[Saved entries]
+ + + + + + +
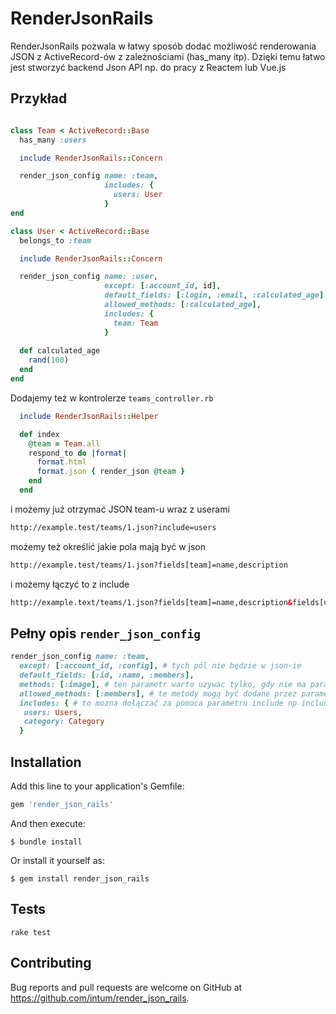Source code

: # RenderJsonRails

RenderJsonRails pozwala w łatwy sposób dodać możliwość renderowania JSON z ActiveRecord-ów z zależnościami (has_many itp).
Dzięki temu łatwo jest stworzyć backend Json API np. do pracy z Reactem lub Vue.js

## Przykład

```ruby

class Team < ActiveRecord::Base
  has_many :users

  include RenderJsonRails::Concern

  render_json_config name: :team,
                     includes: {
                       users: User
                     }
end

class User < ActiveRecord::Base
  belongs_to :team

  include RenderJsonRails::Concern

  render_json_config name: :user,
                     except: [:account_id, id],
                     default_fields: [:login, :email, :calculated_age],
                     allowed_methods: [:calculated_age],
                     includes: {
                       team: Team
                     }
                     
  def calculated_age
    rand(100)
  end
end
```

Dodajemy też w kontrolerze ```teams_controller.rb```

```ruby
  include RenderJsonRails::Helper

  def index
    @team = Team.all
    respond_to do |format|
      format.html
      format.json { render_json @team }
    end
  end
```

i możemy już otrzymać JSON team-u wraz z userami

```html
http://example.test/teams/1.json?include=users
```

możemy też określić jakie pola mają być w json

```html
http://example.test/teams/1.json?fields[team]=name,description
```

i możemy łączyć to z include

```html
http://example.text/teams/1.json?fields[team]=name,description&fields[user]=email,name&include=users
```

## Pełny opis ```render_json_config```

```ruby
render_json_config name: :team,
  except: [:account_id, :config], # tych pól nie będzie w json-ie
  default_fields: [:id, :name, :members],
  methods: [:image], # ten parametr warto uzywac tylko, gdy nie ma parametru "default_fields" - przy ustawionym "default_fields" trzeba metody wymienic w allowed_methods
  allowed_methods: [:members], # te metody mogą być dodane przez parametr fileds np: fields[team]=id,members
  includes: { # to mozna dołączać za pomoca parametru include np include=users,category
   users: Users,
   category: Category
  }
```

## Installation

Add this line to your application's Gemfile:

```ruby
gem 'render_json_rails'
```

And then execute:

    $ bundle install

Or install it yourself as:

    $ gem install render_json_rails

## Tests

```
rake test
```


## Contributing

Bug reports and pull requests are welcome on GitHub at https://github.com/intum/render_json_rails.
+ + + + + + +
- DIRECTIONS FOR THIS TASK -
Reproduce each line from the records that contains the word "description".

- ANSWER -
http://example.test/teams/1.json?fields[team]=name,description
http://example.text/teams/1.json?fields[team]=name,description&fields[user]=email,name&include=users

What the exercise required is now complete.